Wednesday, February 3, 2010

Sekelumit yang Aku Tahu Tentang Ibu

Tentu saja aku belum mengenalnya sebaik anak-anak dewasa yang dia besarkan sejak dalam rahimnya. Bila memang harus menyebutkan kurun waktu pertemuan, maka akan terasa belum terlalu istimewa, hanya dalam hitungan hari, bulan dan sedikit tahun.

Boleh dibilang, ini hanya sekelumit cerita dari semangat seorang wanita yang selalu kulihat di pancaran matanya. Tentang ketulusan mencurahkan perhatian untuk pekerjaan rumahnya yang nyaris tanpa cela dan keluhan. Tentang kekuatan hatinya yang dapat diandalkan saat mengarungi kehidupan, bahkan ketika terlanjur bergulir tanpa kuasa dan tak ada sedikitpun prediksi dalam genggaman. Dan tentu saja, tentang kecintaan luar biasa yang selalu memenuhi seisi ruangan saat ia bercerita tentang lelaki yang setia dia dampingi. Hingga akhirnya Tuhan meminta kekasihnya kembali dan harus melanjutkan perjalanan sendiri.

Tak banyak yang aku tahu, namun rasaku tak mungkin salah menilai ibu. Perempuan yang masih terlihat cantik meski wajahnya mulai berhiaskan kerutan, yang selalu berbagi perhatian dan kebaikan. Bagiku, tak ada yang salah padanya, tak pula ada yang keliru untuk niat baiknya. Namun bila masih harus ibu mengurut dada saat perih seolah tersayat sembilu, aku mohonkan agar malaikat menjaga tidurnya dan menyeka air matanya.

Ketika kadang terdengar di telinga, bahwa pola pikir perempuan yang sebagian besar rambutnya mulai berganti warna itu terlalu rumit dan mempersulit, sesungguhnya aku mengagumi ketelitian dan kepeduliannya pada hal-hal remeh dan sering terkecilkan. Ketika dia hanya tertawa saat bungsu kesayangannya berseloroh dengan tajam kata-kata, aku terkesiap dengan pemahamannya atas isi hati putranya. Dia tetap dapat mengartikan dengan benar kasih sayang yang diselipkan untuknya, sekalipun tergubah dalam bentuk sikap diam, dingin dan terkadang seolah tak peduli. Nanti, bila memang diizinkan, perkenan aku mewakili lidahnya yang selalu kesemutan bila harus mengucapkan sayang saat berhadapan. Perlahan akan didengar penggalan kalimat yang nyaris tak berani dia rindukan, betapa kami sangat menyayanginya :)
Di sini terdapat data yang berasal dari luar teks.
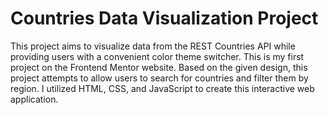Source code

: # Countries Data Visualization Project


This project aims to visualize data from the REST Countries API while providing users with a convenient color theme switcher. This is my first project on the Frontend Mentor website. Based on the given design, this project attempts to allow users to search for countries and filter them by region. I utilized HTML, CSS, and JavaScript to create this interactive web application.
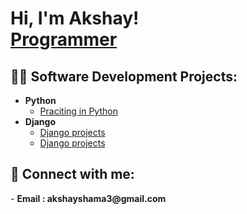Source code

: <h1>Hi, I'm Akshay! <br/><a href="https://github.com/akshuy">Programmer</a> 

<h2>👨‍💻 Software Development Projects:</h2>

- <b>Python</b>
  - [Praciting in Python](https://github.com/joshmadakor1/Algorithms-Practice)
- <b>Django</b>
  - [Django projects](git@github.com:akshuy/gittextutills.git) 
  - [Django projects](https://github.com/akshuy/Django)
<h2> 🤳 Connect with me:</h2>
- <b>Email : akshayshama3@gmail.com</b>
<!--
**joshmadakor1/joshmadakor1** is a ✨ _special_ ✨ repository because its `README.md` (this file) appears on your GitHub profile.

Here are some ideas to get you started:

- 🔭 I’m currently working on ...
- 🌱 I’m currently learning ...
- 👯 I’m looking to collaborate on ...
- 🤔 I’m looking for help with ...
- 💬 Ask me about ...
- 📫 How to reach me: ...
- 😄 Pronouns: ...
- ⚡ Fun fact: ...
-->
Untuk keikhlasannya menyiapkan masakan lezat setiap hari, untuk rasa kantuk yang selalu diusirnya bahkan ketika masih pukul empat pagi. Untuk kasih sayang yang tak putus-putus di setiap suapan untuk para cucu, sang buah hati. Untuk kesedihan yang harus disembunyikan saat niat baiknya lagi-lagi gagal dimengerti. Dan untuk keceriaan yang selalu dia tawarkan saat bercerita tentang koleksi batiknya sore tadi, semoga Tuhan selalu memuliakannya, dan menepati janji surga untuknya.

Jogjakarta, 2 Februari 2010 *Katanya, surga ada di bawah telapak kakimu. Namun bagiku, surga adalah jelmaan pengabdianmu setiap hari yang menjadi nafas bagi semua sifat baikku.